## MATERIAL FOR THIS TASK:
++++++

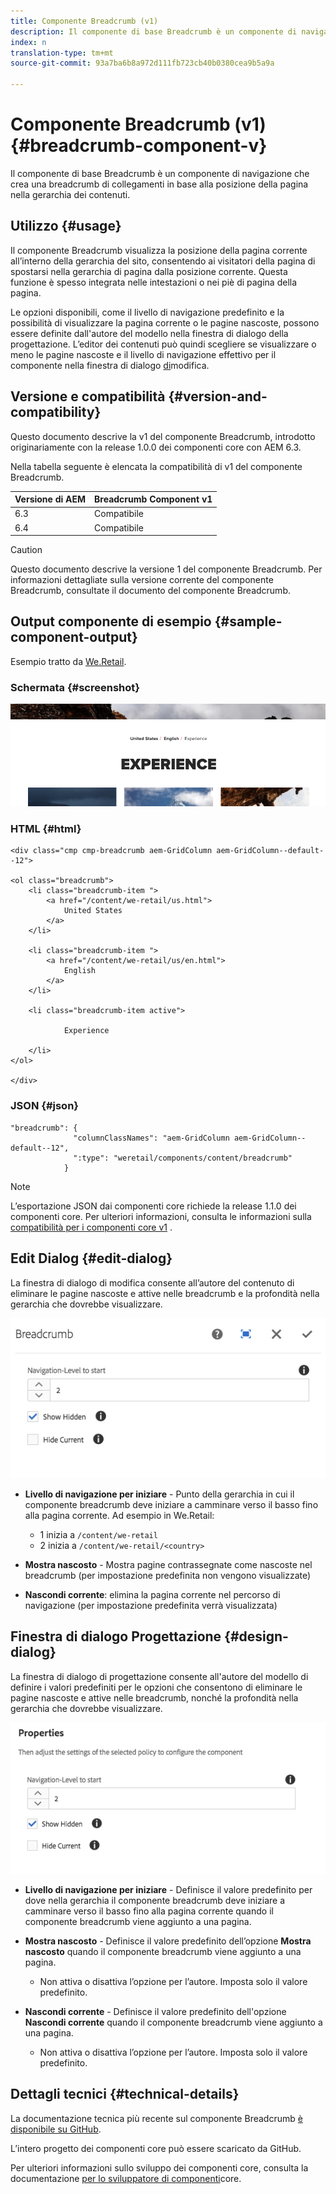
 ```yaml
---
title: Componente Breadcrumb (v1)
description: Il componente di base Breadcrumb è un componente di navigazione che crea una breadcrumb di collegamenti in base alla posizione della pagina nella gerarchia dei contenuti.
index: n
translation-type: tm+mt
source-git-commit: 93a7ba6b8a972d111fb723cb40b0380cea9b5a9a

---
```



# Componente Breadcrumb (v1) {#breadcrumb-component-v}

Il componente di base Breadcrumb è un componente di navigazione che crea una breadcrumb di collegamenti in base alla posizione della pagina nella gerarchia dei contenuti.

## Utilizzo {#usage}

Il componente Breadcrumb visualizza la posizione della pagina corrente all’interno della gerarchia del sito, consentendo ai visitatori della pagina di spostarsi nella gerarchia di pagina dalla posizione corrente. Questa funzione è spesso integrata nelle intestazioni o nei piè di pagina della pagina.

Le opzioni disponibili, come il livello di navigazione predefinito e la possibilità di visualizzare la pagina corrente o le pagine nascoste, possono essere definite dall&#39;autore del modello nella finestra di dialogo [](#design-dialog)della progettazione. L’editor dei contenuti può quindi scegliere se visualizzare o meno le pagine nascoste e il livello di navigazione effettivo per il componente nella finestra di dialogo [di](#edit-dialog)modifica.

## Versione e compatibilità {#version-and-compatibility}

Questo documento descrive la v1 del componente Breadcrumb, introdotto originariamente con la release 1.0.0 dei componenti core con AEM 6.3.

Nella tabella seguente è elencata la compatibilità di v1 del componente Breadcrumb.

| Versione di AEM | Breadcrumb Component v1 |
|--- |--- |
| 6.3 | Compatibile |
| 6.4 | Compatibile |

>[!CAUTION]
>
>Questo documento descrive la versione 1 del componente Breadcrumb.
>Per informazioni dettagliate sulla versione corrente del componente Breadcrumb, consultate il documento del componente [](/help/components/breadcrumb.md) Breadcrumb.

## Output componente di esempio {#sample-component-output}

Esempio tratto da [We.Retail](https://helpx.adobe.com/experience-manager/6-4/sites/developing/using/we-retail.html).

### Schermata {#screenshot}

![](/help/assets/chlimage_1-33.png)

### HTML {#html}

```
<div class="cmp cmp-breadcrumb aem-GridColumn aem-GridColumn--default--12">

<ol class="breadcrumb">
    <li class="breadcrumb-item ">
        <a href="/content/we-retail/us.html">
            United States
        </a>
    </li>

    <li class="breadcrumb-item ">
        <a href="/content/we-retail/us/en.html">
            English
        </a>
    </li>

    <li class="breadcrumb-item active">
        
            Experience
        
    </li>
</ol>
 
</div>
```

### JSON {#json}

```
"breadcrumb": {
              "columnClassNames": "aem-GridColumn aem-GridColumn--default--12",
              ":type": "weretail/components/content/breadcrumb"
            }
```

>[!NOTE]
>
>L’esportazione JSON dai componenti core richiede la release 1.1.0 dei componenti core. Per ulteriori informazioni, consulta le informazioni sulla [compatibilità per i componenti core v1](/help/versions.md) .

## Edit Dialog {#edit-dialog}

La finestra di dialogo di modifica consente all’autore del contenuto di eliminare le pagine nascoste e attive nelle breadcrumb e la profondità nella gerarchia che dovrebbe visualizzare.

![](/help/assets/chlimage_1-34.png)

* **Livello di navigazione per iniziare** - Punto della gerarchia in cui il componente breadcrumb deve iniziare a camminare verso il basso fino alla pagina corrente. Ad esempio in We.Retail:

   * 1 inizia a `/content/we-retail`
   * 2 inizia a `/content/we-retail/<country>`

* **Mostra nascosto** - Mostra pagine contrassegnate come nascoste nel breadcrumb (per impostazione predefinita non vengono visualizzate)
* **Nascondi corrente**: elimina la pagina corrente nel percorso di navigazione (per impostazione predefinita verrà visualizzata)

## Finestra di dialogo Progettazione {#design-dialog}

La finestra di dialogo di progettazione consente all&#39;autore del modello di definire i valori predefiniti per le opzioni che consentono di eliminare le pagine nascoste e attive nelle breadcrumb, nonché la profondità nella gerarchia che dovrebbe visualizzare.

![](/help/assets/chlimage_1-35.png)

* **Livello di navigazione per iniziare** - Definisce il valore predefinito per dove nella gerarchia il componente breadcrumb deve iniziare a camminare verso il basso fino alla pagina corrente quando il componente breadcrumb viene aggiunto a una pagina.
* **Mostra nascosto** - Definisce il valore predefinito dell’opzione **Mostra nascosto** quando il componente breadcrumb viene aggiunto a una pagina.

   * Non attiva o disattiva l’opzione per l’autore. Imposta solo il valore predefinito.

* **Nascondi corrente** - Definisce il valore predefinito dell&#39;opzione **Nascondi corrente** quando il componente breadcrumb viene aggiunto a una pagina.

   * Non attiva o disattiva l’opzione per l’autore. Imposta solo il valore predefinito.

## Dettagli tecnici {#technical-details}

La documentazione tecnica più recente sul componente Breadcrumb [è disponibile su GitHub](https://github.com/adobe/aem-core-wcm-components/tree/master/content/src/content/jcr_root/apps/core/wcm/components/breadcrumb/v1/breadcrumb).

L’intero progetto dei componenti core può essere scaricato da GitHub.

Per ulteriori informazioni sullo sviluppo dei componenti core, consulta la documentazione [per lo sviluppatore di componenti](/help/developing/overview.md)core.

++++++

## WORK TASK:
If a record holds a picture, leave the picture out and copy everything else exactly.

## RESULT OF THE EXERCISE:
 ```yaml
---
title: Componente Breadcrumb (v1)
description: Il componente di base Breadcrumb è un componente di navigazione che crea una breadcrumb di collegamenti in base alla posizione della pagina nella gerarchia dei contenuti.
index: n
translation-type: tm+mt
source-git-commit: 93a7ba6b8a972d111fb723cb40b0380cea9b5a9a

---
```



# Componente Breadcrumb (v1) {#breadcrumb-component-v}

Il componente di base Breadcrumb è un componente di navigazione che crea una breadcrumb di collegamenti in base alla posizione della pagina nella gerarchia dei contenuti.

## Utilizzo {#usage}

Il componente Breadcrumb visualizza la posizione della pagina corrente all’interno della gerarchia del sito, consentendo ai visitatori della pagina di spostarsi nella gerarchia di pagina dalla posizione corrente. Questa funzione è spesso integrata nelle intestazioni o nei piè di pagina della pagina.

Le opzioni disponibili, come il livello di navigazione predefinito e la possibilità di visualizzare la pagina corrente o le pagine nascoste, possono essere definite dall&#39;autore del modello nella finestra di dialogo [](#design-dialog)della progettazione. L’editor dei contenuti può quindi scegliere se visualizzare o meno le pagine nascoste e il livello di navigazione effettivo per il componente nella finestra di dialogo [di](#edit-dialog)modifica.

## Versione e compatibilità {#version-and-compatibility}

Questo documento descrive la v1 del componente Breadcrumb, introdotto originariamente con la release 1.0.0 dei componenti core con AEM 6.3.

Nella tabella seguente è elencata la compatibilità di v1 del componente Breadcrumb.

| Versione di AEM | Breadcrumb Component v1 |
|--- |--- |
| 6.3 | Compatibile |
| 6.4 | Compatibile |

>[!CAUTION]
>
>Questo documento descrive la versione 1 del componente Breadcrumb.
>Per informazioni dettagliate sulla versione corrente del componente Breadcrumb, consultate il documento del componente [](/help/components/breadcrumb.md) Breadcrumb.

## Output componente di esempio {#sample-component-output}

Esempio tratto da [We.Retail](https://helpx.adobe.com/experience-manager/6-4/sites/developing/using/we-retail.html).

### Schermata {#screenshot}

![](/help/assets/chlimage_1-33.png)

### HTML {#html}

```
<div class="cmp cmp-breadcrumb aem-GridColumn aem-GridColumn--default--12">

<ol class="breadcrumb">
    <li class="breadcrumb-item ">
        <a href="/content/we-retail/us.html">
            United States
        </a>
    </li>

    <li class="breadcrumb-item ">
        <a href="/content/we-retail/us/en.html">
            English
        </a>
    </li>

    <li class="breadcrumb-item active">
        
            Experience
        
    </li>
</ol>
 
</div>
```

### JSON {#json}

```
"breadcrumb": {
              "columnClassNames": "aem-GridColumn aem-GridColumn--default--12",
              ":type": "weretail/components/content/breadcrumb"
            }
```

>[!NOTE]
>
>L’esportazione JSON dai componenti core richiede la release 1.1.0 dei componenti core. Per ulteriori informazioni, consulta le informazioni sulla [compatibilità per i componenti core v1](/help/versions.md) .

## Edit Dialog {#edit-dialog}

La finestra di dialogo di modifica consente all’autore del contenuto di eliminare le pagine nascoste e attive nelle breadcrumb e la profondità nella gerarchia che dovrebbe visualizzare.

![](/help/assets/chlimage_1-34.png)

* **Livello di navigazione per iniziare** - Punto della gerarchia in cui il componente breadcrumb deve iniziare a camminare verso il basso fino alla pagina corrente. Ad esempio in We.Retail:

   * 1 inizia a `/content/we-retail`
   * 2 inizia a `/content/we-retail/<country>`

* **Mostra nascosto** - Mostra pagine contrassegnate come nascoste nel breadcrumb (per impostazione predefinita non vengono visualizzate)
* **Nascondi corrente**: elimina la pagina corrente nel percorso di navigazione (per impostazione predefinita verrà visualizzata)

## Finestra di dialogo Progettazione {#design-dialog}

La finestra di dialogo di progettazione consente all&#39;autore del modello di definire i valori predefiniti per le opzioni che consentono di eliminare le pagine nascoste e attive nelle breadcrumb, nonché la profondità nella gerarchia che dovrebbe visualizzare.

![](/help/assets/chlimage_1-35.png)

* **Livello di navigazione per iniziare** - Definisce il valore predefinito per dove nella gerarchia il componente breadcrumb deve iniziare a camminare verso il basso fino alla pagina corrente quando il componente breadcrumb viene aggiunto a una pagina.
* **Mostra nascosto** - Definisce il valore predefinito dell’opzione **Mostra nascosto** quando il componente breadcrumb viene aggiunto a una pagina.

   * Non attiva o disattiva l’opzione per l’autore. Imposta solo il valore predefinito.

* **Nascondi corrente** - Definisce il valore predefinito dell&#39;opzione **Nascondi corrente** quando il componente breadcrumb viene aggiunto a una pagina.

   * Non attiva o disattiva l’opzione per l’autore. Imposta solo il valore predefinito.

## Dettagli tecnici {#technical-details}

La documentazione tecnica più recente sul componente Breadcrumb [è disponibile su GitHub](https://github.com/adobe/aem-core-wcm-components/tree/master/content/src/content/jcr_root/apps/core/wcm/components/breadcrumb/v1/breadcrumb).

L’intero progetto dei componenti core può essere scaricato da GitHub.

Per ulteriori informazioni sullo sviluppo dei componenti core, consulta la documentazione [per lo sviluppatore di componenti](/help/developing/overview.md)core.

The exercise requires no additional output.